Pasuruan - Lembaga Swadaya Masyarakat (LSM) Persatuan Pemuda Peduli Masyarakat Bawah (P3MB) desak Pemerintahan Desa Capang Kecamatan Purwodadi melakukan langkah tegas dengan mengambil alih kembali pengelolaan aset tanah bengkok di Dusun Capang. Langkah ini diambil menyusul pengunduran diri Kepala Dusun (Kasun) Krajan dari jabatannya baru-baru ini.
Pengambilalihan ini bertujuan untuk menata ulang aset desa yang selama ini diketahui dalam status disewakan kepada pihak ketiga. Penertiban dilakukan guna memastikan bahwa pemanfaatan aset desa kembali sesuai dengan regulasi yang berlaku dan memberikan manfaat langsung bagi kas desa atau kepentingan masyarakat luas.
Menurut Masroni LSM P3MB menegaskan, Setelah Kasun Krajan Capang resmi menanggalkan jabatannya, hak pengelolaan tanah bengkok yang melekat pada jabatan tersebut secara otomatis kembali ke tangan Pemerintah Desa. Namun, ditemukan fakta di lapangan bahwa lahan tersebut masih dalam penguasaan pihak penyewa.
"Kami mengharap pihak pemdes Capang bersikap tegas mengambil langkah aset negara atau desa tidak disalahgunakan.
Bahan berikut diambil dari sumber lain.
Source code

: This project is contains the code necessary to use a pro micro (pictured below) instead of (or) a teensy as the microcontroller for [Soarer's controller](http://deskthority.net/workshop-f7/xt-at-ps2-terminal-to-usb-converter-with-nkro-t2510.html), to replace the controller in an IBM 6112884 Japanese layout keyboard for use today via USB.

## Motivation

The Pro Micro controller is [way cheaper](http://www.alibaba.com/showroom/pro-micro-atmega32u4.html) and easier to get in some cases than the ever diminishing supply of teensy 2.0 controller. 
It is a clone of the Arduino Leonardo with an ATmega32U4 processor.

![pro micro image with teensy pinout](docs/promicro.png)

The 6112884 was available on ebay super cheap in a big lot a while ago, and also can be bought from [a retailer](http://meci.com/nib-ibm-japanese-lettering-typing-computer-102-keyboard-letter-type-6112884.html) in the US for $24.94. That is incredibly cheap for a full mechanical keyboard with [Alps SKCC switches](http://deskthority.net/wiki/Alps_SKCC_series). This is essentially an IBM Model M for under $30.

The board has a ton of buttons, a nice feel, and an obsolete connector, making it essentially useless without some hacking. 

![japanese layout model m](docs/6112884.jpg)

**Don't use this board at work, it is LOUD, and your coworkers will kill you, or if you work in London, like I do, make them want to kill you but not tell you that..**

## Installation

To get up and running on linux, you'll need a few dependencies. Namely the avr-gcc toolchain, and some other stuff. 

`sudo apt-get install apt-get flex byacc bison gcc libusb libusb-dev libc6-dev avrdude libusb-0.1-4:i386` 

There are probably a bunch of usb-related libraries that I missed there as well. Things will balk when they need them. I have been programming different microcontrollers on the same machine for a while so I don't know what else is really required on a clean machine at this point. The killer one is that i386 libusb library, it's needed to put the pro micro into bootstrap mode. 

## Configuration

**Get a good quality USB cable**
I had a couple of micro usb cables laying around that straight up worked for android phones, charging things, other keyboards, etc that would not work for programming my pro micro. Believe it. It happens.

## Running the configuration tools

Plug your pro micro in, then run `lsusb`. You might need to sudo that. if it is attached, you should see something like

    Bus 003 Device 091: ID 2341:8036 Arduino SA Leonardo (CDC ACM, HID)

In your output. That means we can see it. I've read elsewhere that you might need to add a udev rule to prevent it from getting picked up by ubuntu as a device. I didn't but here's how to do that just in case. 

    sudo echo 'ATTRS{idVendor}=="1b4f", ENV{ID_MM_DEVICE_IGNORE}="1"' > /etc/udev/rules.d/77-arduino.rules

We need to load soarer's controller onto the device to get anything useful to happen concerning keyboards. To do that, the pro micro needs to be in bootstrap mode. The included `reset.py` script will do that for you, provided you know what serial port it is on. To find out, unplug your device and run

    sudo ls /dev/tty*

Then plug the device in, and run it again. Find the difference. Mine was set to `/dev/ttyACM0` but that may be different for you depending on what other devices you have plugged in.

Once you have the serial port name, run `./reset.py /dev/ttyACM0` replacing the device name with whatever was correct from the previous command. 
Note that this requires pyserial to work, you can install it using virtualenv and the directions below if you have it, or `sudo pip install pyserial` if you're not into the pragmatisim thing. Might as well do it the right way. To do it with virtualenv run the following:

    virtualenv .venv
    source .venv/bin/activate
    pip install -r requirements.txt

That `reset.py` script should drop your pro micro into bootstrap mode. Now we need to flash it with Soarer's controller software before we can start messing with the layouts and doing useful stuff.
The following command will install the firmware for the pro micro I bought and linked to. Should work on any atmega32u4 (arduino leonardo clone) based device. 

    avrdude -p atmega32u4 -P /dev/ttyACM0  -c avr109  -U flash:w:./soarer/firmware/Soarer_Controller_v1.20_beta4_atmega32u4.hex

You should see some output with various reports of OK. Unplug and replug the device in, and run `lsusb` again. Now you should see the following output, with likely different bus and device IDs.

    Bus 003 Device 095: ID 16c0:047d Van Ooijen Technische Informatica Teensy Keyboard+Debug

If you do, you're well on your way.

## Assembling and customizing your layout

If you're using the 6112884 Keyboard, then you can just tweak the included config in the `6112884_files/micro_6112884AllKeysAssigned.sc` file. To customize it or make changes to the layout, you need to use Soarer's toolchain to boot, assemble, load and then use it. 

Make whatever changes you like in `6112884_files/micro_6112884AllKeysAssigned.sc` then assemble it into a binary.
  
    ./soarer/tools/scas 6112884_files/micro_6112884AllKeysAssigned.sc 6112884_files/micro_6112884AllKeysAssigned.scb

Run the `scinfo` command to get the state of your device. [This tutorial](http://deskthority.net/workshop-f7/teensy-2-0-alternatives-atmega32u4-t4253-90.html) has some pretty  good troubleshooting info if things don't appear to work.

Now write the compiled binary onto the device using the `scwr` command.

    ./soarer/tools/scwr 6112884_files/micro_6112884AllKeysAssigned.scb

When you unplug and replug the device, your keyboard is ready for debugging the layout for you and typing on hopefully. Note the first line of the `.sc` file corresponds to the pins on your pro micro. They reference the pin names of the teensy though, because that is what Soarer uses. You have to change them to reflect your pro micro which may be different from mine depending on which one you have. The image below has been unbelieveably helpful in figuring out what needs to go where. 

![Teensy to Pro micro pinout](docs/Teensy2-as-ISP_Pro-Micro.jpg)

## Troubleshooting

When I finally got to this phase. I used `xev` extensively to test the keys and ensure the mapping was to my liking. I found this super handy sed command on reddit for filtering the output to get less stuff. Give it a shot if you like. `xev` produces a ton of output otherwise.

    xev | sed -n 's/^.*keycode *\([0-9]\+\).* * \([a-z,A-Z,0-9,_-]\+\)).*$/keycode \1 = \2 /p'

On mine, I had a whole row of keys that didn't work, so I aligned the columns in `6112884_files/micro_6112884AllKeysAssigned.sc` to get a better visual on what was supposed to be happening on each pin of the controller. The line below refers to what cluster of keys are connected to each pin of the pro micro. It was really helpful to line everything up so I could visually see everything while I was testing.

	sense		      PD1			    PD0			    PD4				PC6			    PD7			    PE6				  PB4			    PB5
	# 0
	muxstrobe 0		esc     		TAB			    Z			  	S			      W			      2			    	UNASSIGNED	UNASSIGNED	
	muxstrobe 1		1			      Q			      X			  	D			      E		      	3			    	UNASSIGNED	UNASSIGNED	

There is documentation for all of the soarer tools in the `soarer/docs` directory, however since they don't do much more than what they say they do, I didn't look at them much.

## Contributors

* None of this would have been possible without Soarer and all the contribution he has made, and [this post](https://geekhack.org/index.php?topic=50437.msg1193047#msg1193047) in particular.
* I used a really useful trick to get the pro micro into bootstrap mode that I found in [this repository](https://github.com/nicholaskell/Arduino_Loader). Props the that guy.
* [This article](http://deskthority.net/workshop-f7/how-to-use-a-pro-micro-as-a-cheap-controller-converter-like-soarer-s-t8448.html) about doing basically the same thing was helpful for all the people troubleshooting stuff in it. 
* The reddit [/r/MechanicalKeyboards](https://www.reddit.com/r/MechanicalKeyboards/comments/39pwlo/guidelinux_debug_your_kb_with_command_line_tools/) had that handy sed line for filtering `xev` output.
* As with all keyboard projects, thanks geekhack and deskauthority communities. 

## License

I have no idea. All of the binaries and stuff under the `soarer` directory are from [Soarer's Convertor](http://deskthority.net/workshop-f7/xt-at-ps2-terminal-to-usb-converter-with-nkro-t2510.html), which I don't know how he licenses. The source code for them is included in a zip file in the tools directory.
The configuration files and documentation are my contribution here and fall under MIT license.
Karena jabatan yang bersangkutan sudah berhenti, maka hak garap atau sewa yang sebelumnya terjadi harus ditinjau ulang demi hukum," ujar Masroni. Kamis (15/1/2026)
Berdasarkan informasi yang didapat awak media, status tanah yang dikelola oleh Kasun Krajan saat masih aktif menjabat diduga telah disewakan ke pihak penyewa lebih dari 3 tahun. Karena Kasun Krajan Desa Capang Kecamatan Purwodadi Kabupaten Pasuruan tersebut sudah berhenti pada 6 Januari 2026 hak aset desa sepenuhnya harus kembali ke Desa. (Son/Red).